E-books with supporting technology can cost about $100, which Throneberry says is a major cost break from what students typically spend on textbooks.

Beck says it’s unclear how some sections focusing on digital education materials will impact the school’s bookstore.

“It will probably have to change to selling more supplies, uniforms and computers,” she said.

Despite the school offering students the change to ditch textbooks for e-books, Beck said instructors will still be required to supply traditional textbooks for students who either can’t afford or don’t want to use a digital version.

  • Tenn. College Hatches Plans To Get Rid of Geese

CHATTANOOGA, Tenn. (AP) — Chattanooga State Community College will try different tactics to prevent the campus from being overrun by Canada geese.

Officials of the college were upset earlier this summer when they learned that about 100 geese they asked the U.S. Department of Agriculture to trap last month were euthanized.

College Associate Vice President Eva Lewis said a growing population of the birds will be made to feel “uncomfortable.” That discomfort will come from playing strobe lights on the lake, placing dummy coyotes made of wire and putting down wire mesh along the lakeshore. Geese don’t like to walk on it.

Lewis said noisemakers are not an option.

Officials are also considering painting eggs the geese lay with vegetable oil, which blocks oxygen and keeps the eggs for developing.

  • Minn. Colleges Report Slowing Enrollment

DULUTH, Minn. (AP) — Several colleges in northeastern Minnesota say enrollment is flat this year, perhaps because the economy is improving.
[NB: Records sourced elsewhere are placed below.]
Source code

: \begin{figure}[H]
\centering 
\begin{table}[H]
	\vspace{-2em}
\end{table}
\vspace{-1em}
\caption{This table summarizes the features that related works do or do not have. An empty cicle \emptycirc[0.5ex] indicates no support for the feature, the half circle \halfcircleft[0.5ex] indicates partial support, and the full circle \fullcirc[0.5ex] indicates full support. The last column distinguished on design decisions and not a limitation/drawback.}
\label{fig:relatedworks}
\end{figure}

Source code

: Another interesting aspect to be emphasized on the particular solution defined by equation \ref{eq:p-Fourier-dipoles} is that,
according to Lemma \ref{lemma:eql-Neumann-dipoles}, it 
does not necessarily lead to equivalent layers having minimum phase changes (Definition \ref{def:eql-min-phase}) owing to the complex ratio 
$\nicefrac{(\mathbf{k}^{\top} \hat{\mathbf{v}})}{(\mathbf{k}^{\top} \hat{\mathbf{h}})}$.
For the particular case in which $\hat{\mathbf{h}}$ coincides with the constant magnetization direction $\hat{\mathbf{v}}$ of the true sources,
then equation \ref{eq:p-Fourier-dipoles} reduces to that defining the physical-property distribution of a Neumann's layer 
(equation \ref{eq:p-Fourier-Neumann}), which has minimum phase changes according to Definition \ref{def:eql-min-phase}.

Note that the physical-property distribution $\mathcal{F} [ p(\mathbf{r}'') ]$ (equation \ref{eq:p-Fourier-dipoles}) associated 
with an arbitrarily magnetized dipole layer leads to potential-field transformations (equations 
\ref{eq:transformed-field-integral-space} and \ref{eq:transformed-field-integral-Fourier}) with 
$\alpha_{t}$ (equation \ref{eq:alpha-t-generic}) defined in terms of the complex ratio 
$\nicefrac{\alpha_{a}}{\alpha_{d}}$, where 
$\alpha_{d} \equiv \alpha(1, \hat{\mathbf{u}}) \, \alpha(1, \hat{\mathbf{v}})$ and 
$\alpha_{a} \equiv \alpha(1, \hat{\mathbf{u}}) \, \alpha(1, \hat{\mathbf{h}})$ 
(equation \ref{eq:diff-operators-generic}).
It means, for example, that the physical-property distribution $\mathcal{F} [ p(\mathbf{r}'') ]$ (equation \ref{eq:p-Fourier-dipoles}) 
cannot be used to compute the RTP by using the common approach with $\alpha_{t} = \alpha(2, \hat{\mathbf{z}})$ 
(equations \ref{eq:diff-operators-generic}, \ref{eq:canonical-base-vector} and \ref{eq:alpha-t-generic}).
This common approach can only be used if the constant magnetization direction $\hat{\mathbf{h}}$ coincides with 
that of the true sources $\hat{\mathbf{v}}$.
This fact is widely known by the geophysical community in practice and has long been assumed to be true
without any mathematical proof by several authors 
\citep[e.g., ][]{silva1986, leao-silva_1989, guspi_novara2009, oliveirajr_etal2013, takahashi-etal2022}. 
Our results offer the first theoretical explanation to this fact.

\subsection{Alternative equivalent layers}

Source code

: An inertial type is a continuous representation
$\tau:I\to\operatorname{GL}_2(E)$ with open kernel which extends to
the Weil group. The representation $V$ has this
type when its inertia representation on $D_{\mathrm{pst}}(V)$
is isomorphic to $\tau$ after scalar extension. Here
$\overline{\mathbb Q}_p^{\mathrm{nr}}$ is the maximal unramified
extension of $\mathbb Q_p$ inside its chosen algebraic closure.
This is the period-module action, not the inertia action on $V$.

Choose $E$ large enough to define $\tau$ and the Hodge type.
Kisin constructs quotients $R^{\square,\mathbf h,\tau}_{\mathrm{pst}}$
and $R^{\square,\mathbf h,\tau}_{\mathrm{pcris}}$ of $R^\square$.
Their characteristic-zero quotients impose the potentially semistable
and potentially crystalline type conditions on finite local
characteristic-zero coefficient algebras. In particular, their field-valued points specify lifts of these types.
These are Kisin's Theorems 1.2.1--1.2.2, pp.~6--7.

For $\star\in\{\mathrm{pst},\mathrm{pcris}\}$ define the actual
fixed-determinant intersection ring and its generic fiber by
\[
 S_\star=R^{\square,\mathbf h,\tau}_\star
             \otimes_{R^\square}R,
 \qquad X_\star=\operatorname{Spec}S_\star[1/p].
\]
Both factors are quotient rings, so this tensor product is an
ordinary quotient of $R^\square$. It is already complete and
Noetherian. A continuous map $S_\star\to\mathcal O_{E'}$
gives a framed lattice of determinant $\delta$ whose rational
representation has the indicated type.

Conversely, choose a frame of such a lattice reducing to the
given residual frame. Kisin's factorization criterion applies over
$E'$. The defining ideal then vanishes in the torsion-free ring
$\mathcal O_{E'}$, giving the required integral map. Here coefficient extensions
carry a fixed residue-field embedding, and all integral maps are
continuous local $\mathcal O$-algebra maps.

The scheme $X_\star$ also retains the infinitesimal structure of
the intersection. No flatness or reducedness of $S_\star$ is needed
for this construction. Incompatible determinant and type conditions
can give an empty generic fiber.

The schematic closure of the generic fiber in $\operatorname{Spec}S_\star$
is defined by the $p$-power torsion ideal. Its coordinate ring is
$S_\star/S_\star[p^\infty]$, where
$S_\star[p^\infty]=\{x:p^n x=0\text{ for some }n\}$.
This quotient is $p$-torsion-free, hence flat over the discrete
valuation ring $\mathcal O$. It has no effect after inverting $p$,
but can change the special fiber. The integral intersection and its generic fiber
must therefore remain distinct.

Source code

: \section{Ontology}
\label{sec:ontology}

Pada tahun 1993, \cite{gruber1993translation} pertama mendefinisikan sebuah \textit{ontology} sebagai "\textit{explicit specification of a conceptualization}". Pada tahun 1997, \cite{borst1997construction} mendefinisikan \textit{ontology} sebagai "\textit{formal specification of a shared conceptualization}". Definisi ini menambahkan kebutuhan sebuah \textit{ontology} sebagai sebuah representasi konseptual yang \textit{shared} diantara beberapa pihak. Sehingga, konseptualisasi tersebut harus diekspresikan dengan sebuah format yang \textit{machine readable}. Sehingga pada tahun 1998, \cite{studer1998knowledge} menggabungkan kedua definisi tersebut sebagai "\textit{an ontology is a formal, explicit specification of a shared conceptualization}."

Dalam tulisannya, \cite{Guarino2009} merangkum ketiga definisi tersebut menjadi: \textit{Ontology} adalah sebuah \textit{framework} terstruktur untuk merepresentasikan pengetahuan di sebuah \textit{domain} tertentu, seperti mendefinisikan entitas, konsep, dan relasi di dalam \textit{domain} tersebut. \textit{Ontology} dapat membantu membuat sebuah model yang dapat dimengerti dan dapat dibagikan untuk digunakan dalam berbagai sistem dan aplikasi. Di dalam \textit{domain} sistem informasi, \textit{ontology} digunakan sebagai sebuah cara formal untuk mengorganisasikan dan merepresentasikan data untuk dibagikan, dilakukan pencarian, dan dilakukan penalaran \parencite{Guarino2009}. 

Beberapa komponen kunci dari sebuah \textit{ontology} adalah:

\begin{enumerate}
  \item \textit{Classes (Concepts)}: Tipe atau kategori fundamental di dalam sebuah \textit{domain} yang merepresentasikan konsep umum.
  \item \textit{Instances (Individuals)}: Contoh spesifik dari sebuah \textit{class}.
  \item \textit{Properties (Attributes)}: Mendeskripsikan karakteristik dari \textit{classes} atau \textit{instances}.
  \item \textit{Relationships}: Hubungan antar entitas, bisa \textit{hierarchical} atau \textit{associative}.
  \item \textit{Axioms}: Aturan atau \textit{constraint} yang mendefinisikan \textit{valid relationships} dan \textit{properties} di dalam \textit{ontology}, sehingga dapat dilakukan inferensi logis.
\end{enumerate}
The University of Minnesota Duluth is expecting smaller overall enrollment. The College of St. Scholastica expects a smaller freshman class. The Fond du Lac Tribal and Community College expects little or no growth.

The Duluth News Tribune says enrollment at Lake Superior College was down 10 percent in June, so the school took action. Mailings, Facebook reminders and phone calls to previous students who hadn’t registered brought that decline down to 3.5 percent.

Lake Superior College spokesman Gary Kruchowski says the height of the recession caused a big jump in enrollment. But now some of the institutions that saw double-digit increases are seeing similar decreases.

  • Miss. Colleges Reach Deal on Degree Program

BOONEVILLE, Miss. (AP) — Northeast Mississippi Community College and Blue Mountain College have reached an agreement on an accelerated degree partnership program to be based on the Northeast Mississippi campus in Corinth.

Under the agreement, an undergraduate transfer student or graduate of Northeast or a graduate of Northeast may take courses offered by Blue Mountain at the Northeast campus in Corinth.

After completing the academic requirements of both institutions, the student would be awarded a bachelor’s degree from Blue Mountain.

“We look forward to continuing our association with Blue Mountain College with this partnership that is not only a benefit to both institutions, but also, and most importantly, a benefit to those seeking higher education opportunities in north Mississippi,” said Northeast President Johnny Allen.

Goals of the partnership include enabling students earn college credit applicable to degrees at both colleges and expanding student options for educational services.

  • Ky. Grants Will Fund Satellite Campus

FRANKFORT, Ky. (AP) — A northeastern Kentucky town is receiving $860,000 in grants to convert a former school into a public library and college satellite campus.

The new Olive Hill Community Educational Arts Center will be housed in the former Olive Hill High School, which was built in 1929.

The renovated center will serve as a library and a satellite campus for Ashland Community & Technical College.

Gov. Steve Beshear’s office said Olive Hill currently has no public library or public technology center for residents to access computers or the Internet. It says the closest public library is 40 minutes away in Grayson.